AHI cutoff points of every 5 were used, and the population was classified into 17 small groups with AHI: 0–5, 6–10, 11–15, 16–20, 21–25, 26–30, 31–35, 36–40, 41–45, 46–50, 51–55, 56–60, 61–65, 66–70, 71–75, 76–80, 81–. The mean plots of daytime systolic (Figure 1) and diastolic (Figure 2) blood pressure versus small groups taken as order of increased AHI were drawn.
Figure 1. Mean plot of systolic blood pressure versus AHI.
From the plots, means of systolic and diastolic values increased gradually and small fluctuations could be seen. But after the cutoff of 61–65, increasing curve reached a plateau or even dropped slightly though no statistical evidence could be provided.
OSA associated with accompanying daytime sleepiness affects 3% to 7% of adult men and 2% to 5% of adult women in the general population. The health risk in OSA patients is the strong association with acute cardiovascular events such as stroke, myocardial infarction and nocturnal sudden death, and chronic conditions such as coronary artery disease, heart failure, and especially, systemic hypertension.2-4 The association between presence of elevated blood pressure values and severity of OSA has been confirmed in some large cross-sectional studies.3,18 In the largest of those cross-sectional studies, an elevated odds ratio for hypertension was found in subjects with OSA after adjusting for demographics, anthropometric measurements, alcohol consumption and smoking.3
In Table 2, unadjusted systolic and diastolic blood pressure values significantly increased with AHI increasing in the control, mild, moderate and severe groups. From the results, a clear dose-effect was demonstrated: the more apneas per hour of sleep, the higher the blood pressure values, and both systolic and diastolic blood pressure values were significantly related to AHI. According to our data, for each additional apneic event per hour of sleep, mean systolic and diastolic blood pressure values would increase 0.1301 and 0.1197 mmHg. It means that, compared with control group, daytime systolic and diastolic blood pressure values will be at least 3.2525 (0.1301 × 25) and 2.9925 (0.1197 × 25) mmHg higher for severe group. The similar senses were seen when we made the analysis with the nadir nocturnal oxygen saturation, like some previous results in England.2
In previous longitudinal population studies, OSA increased the risk for increased blood pressure at follow-up, and the odds ratios for the presence of incident hypertension at follow-up were 1.42, 2.03, and 2.89 with an AHI of <5, 5 to 15, and >15 events per hour at baseline, respectively. A clear dose-effect was demonstrated: the more apneas per hour of sleep, the higher the chance for becoming hypertensive.2 But in our study, we found that after the cutoff of 61–65, the increasing daytime blood pressure values reach a plateau or even drop slightly though we could not provide statistical evidence (Figure 1 and Figure 2). These results are not found previously because no epidemiologists classified groups in this way before. However, these results may not be isolated. In our cell and tissue level studies,19-22 we found inflammatory status of endothelial cells goes up to the peak levels and then turns down to the minimum with the intermittent hypoxia/reoxygenation (IH/ROX) frequencies increasing continuously, which may contribute to the reason that the inflammation does not come from IH phase but the ROX phase. Of course, our epidemiologic discoveries need further studies to confirm and further researches to explain the reasons.

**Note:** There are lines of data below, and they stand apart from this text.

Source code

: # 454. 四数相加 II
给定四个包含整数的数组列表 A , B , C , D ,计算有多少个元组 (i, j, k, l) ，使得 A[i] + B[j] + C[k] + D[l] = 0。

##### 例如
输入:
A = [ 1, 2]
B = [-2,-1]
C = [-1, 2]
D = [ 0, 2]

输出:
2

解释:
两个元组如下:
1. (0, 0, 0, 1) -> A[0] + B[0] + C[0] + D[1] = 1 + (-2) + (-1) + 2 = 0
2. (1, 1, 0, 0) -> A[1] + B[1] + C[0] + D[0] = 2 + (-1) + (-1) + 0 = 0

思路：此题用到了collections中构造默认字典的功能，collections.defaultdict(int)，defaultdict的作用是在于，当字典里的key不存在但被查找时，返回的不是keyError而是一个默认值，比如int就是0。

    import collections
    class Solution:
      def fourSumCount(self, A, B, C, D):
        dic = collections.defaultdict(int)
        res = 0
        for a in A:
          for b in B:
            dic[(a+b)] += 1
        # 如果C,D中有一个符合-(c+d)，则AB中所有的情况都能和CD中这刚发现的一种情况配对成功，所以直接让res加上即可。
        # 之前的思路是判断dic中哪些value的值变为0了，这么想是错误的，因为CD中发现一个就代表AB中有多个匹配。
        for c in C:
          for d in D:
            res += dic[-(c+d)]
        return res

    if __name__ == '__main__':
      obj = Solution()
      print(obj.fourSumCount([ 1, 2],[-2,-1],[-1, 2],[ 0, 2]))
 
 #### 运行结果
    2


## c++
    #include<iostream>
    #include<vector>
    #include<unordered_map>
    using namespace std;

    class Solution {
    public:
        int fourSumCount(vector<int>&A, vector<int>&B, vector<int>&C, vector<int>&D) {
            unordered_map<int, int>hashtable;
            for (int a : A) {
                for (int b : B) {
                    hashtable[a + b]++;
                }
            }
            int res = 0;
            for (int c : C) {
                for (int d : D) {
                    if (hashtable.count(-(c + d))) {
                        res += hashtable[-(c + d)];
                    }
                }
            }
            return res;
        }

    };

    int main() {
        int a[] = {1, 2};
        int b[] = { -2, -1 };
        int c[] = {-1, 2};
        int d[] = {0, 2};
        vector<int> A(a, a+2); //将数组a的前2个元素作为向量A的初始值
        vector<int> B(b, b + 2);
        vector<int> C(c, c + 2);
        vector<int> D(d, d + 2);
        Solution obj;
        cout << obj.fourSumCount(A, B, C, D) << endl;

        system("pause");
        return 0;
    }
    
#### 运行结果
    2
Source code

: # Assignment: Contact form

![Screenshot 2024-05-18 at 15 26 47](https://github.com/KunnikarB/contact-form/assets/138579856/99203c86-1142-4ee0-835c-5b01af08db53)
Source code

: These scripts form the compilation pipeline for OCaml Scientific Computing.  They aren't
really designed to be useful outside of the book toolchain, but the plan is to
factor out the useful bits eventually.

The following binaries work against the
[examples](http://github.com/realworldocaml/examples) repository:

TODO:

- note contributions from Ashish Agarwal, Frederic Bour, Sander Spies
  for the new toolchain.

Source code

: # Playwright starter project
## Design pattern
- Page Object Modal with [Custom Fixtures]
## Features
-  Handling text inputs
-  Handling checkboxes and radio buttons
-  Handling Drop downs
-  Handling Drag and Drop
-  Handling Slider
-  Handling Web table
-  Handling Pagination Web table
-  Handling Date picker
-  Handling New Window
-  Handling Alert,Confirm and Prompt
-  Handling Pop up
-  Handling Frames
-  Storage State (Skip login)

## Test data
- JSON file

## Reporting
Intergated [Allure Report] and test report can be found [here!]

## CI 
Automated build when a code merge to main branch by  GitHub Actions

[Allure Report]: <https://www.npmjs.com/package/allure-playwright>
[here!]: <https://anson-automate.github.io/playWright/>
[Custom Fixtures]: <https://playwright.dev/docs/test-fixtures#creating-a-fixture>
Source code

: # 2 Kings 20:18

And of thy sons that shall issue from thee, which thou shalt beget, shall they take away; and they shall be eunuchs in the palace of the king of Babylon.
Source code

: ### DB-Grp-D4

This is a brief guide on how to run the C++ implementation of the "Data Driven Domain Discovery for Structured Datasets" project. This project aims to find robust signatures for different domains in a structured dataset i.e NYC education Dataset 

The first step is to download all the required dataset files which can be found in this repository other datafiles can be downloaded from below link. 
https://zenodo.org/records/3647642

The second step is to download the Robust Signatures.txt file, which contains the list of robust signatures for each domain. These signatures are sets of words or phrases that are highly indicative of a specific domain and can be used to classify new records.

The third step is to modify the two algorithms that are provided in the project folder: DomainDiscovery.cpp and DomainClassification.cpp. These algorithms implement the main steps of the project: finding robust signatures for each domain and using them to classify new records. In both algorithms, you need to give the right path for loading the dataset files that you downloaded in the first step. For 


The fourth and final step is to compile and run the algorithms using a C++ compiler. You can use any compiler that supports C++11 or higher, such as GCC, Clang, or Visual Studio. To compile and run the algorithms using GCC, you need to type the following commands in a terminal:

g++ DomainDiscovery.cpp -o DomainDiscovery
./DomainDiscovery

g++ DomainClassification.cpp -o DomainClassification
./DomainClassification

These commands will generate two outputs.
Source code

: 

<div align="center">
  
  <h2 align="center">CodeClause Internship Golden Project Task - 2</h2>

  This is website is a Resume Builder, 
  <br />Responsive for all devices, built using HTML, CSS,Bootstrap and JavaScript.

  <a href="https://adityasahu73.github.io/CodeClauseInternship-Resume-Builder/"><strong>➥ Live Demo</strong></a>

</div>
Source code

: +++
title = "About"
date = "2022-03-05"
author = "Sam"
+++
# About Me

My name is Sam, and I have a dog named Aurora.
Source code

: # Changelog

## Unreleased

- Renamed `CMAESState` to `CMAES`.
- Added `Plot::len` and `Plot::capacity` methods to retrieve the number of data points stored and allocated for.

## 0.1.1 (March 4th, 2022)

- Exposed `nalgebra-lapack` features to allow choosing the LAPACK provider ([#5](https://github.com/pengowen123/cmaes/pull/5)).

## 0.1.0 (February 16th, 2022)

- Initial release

Because of hypoxemia, hypercapnia, absence of lung inflation, microarousals at the end of apneic episodes, excess sympathetic activation and vasoactive factor releasing, the nocturnal blood pressure dipping diminishes and daytime hypertension develops. OSA also causes acute nocturnal surges in blood pressure which can prolong the daytime period. Sharing common pathogenetic pathway, factors that resulted in persistent daytime hypertension in OSA patients include sympathetic activity increasing, renin-angiotensin- aldosterone system dysfunction, endothelial function damaging, vascular resistance increasing, systemic inflammation, oxidative stress, metabolic dysregulation, atherosclerosis and vascular injury. Because of these reasons, there is an essential interaction between OSA severity and daytime blood pressure.23,24 From our data, OSA severity was associated with the higher blood pressure values until AHI of 61–65. OSA patients are often unaware of the associated symptoms, including snoring, breathing pauses, daytime sleepiness, cognitive dysfunction, impaired performance and damaged health-related quality of life. The cost effectiveness of early OSA management increases with OSA severity,25 and primary physicians across every related medical field should be sufficiently knowledgeable to identify those suffering from the disease. Therefore, this article provides evidence for early OSA management, especially in OSA patients with concomitant hypertension.
Acknowledgement: We are grateful to the information and correction from Prof. Ambrose A. Chiang, Division of Pulmonary and Critical Care Medicine in Duke University Medical Center, USA.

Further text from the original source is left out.